Quarantotto anni dopo, un tennista italiano torna a vincere un torneo del Grande Slam: il giovane Jannik come Panatta e Pietrangeli
Quelli nati dopo il 2000 non ricorderanno le discese di Alberto Tomba a Calgary, le salite di Marco Pantani al Giro e al Tour, le sportellate di Valentino Rossi a Brno, le evoluzioni di Jury Chechi ad Atlanta. Tutte le prime volte di atleti diventati leggende nello sport mondiale, icone pop che hanno avvicinato milioni di persone a quella determinata disciplina.
Perché essere italiani, in quei momenti, era qualcosa di più. Proprio come il 28 gennaio 2024 a Melbourne, sul cemento della Rod Laver Arena. Jannik Sinner trionfa agli Australian Open, primo torneo del Grande Slam. L’ultimo italiano a riuscirci era stato Adriano Panatta nel 1976 al Roland Garros.
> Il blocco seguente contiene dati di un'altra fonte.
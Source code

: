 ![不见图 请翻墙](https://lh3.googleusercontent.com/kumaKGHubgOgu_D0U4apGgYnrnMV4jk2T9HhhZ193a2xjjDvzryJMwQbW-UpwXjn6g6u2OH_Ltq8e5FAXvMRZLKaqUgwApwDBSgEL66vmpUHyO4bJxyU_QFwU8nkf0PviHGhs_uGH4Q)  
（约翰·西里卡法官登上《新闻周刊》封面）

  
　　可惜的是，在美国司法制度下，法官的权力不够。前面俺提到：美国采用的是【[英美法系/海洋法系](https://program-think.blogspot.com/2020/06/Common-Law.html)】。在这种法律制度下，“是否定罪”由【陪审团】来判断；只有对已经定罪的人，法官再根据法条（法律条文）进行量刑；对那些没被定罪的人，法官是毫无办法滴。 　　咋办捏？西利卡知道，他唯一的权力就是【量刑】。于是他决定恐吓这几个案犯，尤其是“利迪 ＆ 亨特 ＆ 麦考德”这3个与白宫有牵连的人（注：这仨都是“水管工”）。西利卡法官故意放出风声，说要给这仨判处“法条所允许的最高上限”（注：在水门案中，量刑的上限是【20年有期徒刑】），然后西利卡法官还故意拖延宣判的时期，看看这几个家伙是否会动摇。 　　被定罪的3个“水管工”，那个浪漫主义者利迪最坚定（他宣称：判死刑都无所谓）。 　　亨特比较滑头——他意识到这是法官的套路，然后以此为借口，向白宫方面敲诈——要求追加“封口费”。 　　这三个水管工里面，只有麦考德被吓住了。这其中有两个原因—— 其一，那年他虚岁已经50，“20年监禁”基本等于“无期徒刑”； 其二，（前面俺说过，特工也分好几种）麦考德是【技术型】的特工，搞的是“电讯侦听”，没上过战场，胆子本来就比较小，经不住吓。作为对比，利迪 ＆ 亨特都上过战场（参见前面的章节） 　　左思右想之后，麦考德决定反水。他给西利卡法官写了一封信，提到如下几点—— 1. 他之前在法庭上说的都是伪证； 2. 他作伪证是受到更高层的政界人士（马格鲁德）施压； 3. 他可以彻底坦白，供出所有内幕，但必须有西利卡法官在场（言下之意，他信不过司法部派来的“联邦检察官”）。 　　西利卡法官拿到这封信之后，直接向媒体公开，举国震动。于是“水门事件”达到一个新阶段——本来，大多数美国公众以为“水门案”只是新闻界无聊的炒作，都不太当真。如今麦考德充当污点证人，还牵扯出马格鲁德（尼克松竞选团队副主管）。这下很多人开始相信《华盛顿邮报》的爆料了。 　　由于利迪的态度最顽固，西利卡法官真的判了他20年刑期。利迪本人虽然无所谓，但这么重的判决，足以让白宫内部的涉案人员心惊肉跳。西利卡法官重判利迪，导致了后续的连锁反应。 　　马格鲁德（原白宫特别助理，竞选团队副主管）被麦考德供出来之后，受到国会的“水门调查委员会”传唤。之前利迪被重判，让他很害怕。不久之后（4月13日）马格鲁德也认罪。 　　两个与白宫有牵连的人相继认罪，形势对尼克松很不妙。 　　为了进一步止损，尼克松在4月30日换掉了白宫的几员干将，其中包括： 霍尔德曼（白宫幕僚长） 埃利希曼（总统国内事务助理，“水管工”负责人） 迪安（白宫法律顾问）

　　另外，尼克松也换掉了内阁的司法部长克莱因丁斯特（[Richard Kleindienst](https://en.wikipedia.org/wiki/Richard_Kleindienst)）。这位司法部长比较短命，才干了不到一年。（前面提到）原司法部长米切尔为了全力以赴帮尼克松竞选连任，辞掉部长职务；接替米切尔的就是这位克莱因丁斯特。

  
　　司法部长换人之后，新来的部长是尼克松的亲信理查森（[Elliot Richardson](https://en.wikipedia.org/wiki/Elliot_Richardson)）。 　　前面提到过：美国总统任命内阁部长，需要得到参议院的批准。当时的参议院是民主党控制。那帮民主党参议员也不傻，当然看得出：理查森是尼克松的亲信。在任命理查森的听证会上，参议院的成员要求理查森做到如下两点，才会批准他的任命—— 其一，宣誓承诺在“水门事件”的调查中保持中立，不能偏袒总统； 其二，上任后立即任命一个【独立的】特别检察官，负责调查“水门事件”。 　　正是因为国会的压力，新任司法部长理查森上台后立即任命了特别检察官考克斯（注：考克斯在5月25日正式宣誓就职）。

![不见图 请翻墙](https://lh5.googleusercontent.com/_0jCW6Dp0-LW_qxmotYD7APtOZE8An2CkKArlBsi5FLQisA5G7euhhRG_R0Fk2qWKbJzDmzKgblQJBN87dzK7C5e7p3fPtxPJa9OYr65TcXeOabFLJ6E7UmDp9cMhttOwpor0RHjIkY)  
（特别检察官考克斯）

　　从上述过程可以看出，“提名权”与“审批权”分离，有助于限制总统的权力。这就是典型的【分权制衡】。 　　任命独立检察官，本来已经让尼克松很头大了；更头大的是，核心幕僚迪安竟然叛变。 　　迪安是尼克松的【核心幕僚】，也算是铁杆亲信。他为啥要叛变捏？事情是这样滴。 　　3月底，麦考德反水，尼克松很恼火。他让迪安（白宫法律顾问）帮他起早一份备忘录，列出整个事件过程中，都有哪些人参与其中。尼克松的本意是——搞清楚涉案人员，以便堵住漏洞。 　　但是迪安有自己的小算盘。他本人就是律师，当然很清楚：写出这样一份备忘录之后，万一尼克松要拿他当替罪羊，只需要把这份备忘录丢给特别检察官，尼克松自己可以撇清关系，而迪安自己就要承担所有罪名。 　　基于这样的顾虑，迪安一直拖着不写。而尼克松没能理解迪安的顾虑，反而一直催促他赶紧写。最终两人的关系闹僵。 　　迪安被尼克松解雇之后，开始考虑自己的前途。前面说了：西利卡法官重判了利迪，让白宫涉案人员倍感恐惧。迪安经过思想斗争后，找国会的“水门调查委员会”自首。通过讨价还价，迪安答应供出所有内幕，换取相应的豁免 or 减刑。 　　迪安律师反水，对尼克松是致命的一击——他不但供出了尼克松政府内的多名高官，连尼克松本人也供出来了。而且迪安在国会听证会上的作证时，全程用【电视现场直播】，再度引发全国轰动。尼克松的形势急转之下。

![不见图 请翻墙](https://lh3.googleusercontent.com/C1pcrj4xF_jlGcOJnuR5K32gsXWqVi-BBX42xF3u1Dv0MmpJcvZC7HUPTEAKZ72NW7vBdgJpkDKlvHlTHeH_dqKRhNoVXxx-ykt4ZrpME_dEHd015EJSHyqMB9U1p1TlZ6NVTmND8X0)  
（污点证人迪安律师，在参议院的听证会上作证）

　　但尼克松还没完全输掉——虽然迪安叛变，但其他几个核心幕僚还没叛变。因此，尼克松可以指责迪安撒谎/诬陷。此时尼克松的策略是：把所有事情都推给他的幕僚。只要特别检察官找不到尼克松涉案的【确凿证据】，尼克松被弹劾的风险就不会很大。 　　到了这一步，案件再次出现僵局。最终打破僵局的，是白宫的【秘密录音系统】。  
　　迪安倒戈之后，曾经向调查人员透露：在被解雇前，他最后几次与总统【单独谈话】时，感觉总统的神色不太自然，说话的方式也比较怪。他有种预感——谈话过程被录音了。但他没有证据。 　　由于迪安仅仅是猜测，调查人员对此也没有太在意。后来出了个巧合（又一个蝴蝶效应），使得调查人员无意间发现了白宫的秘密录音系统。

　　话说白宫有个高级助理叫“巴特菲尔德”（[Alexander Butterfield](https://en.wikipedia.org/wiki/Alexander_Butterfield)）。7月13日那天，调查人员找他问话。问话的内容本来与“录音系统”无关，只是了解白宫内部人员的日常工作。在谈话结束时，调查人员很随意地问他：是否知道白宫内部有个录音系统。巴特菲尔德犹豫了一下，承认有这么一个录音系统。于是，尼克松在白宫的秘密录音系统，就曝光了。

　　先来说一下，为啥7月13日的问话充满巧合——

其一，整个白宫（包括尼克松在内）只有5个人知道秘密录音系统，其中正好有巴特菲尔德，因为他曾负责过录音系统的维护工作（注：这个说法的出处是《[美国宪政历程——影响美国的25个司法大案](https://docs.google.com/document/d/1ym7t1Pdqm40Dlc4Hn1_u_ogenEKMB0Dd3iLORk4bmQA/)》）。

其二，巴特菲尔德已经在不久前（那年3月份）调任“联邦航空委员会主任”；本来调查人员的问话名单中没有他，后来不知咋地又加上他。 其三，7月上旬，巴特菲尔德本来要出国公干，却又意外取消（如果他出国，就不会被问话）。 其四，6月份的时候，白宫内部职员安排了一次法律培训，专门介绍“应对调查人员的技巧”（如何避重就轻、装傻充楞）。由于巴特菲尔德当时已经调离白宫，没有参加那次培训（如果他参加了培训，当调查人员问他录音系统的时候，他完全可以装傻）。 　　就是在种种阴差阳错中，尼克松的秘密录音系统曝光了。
L’Italia è di nuovo protagonista
Dopo 48 anni l’Italia torna a esultare per un suo connazionale nell’ambito del tennis maschile. E quel ragazzo dai capelli rossi ha già fatto innamorare una generazione intera: è lui la locomotiva di un movimento in continua espansione, che può vantare un numero sempre maggiore di tennisti nella top 100. Ma quello che ha fatto Jannik non riguarda solo la sua specialità, va oltre i confini di un campo 24×11, perché domenica mattina davanti alla televisione c’erano milioni di italiani pronti a fare il tifo per il 22enne di San Candido.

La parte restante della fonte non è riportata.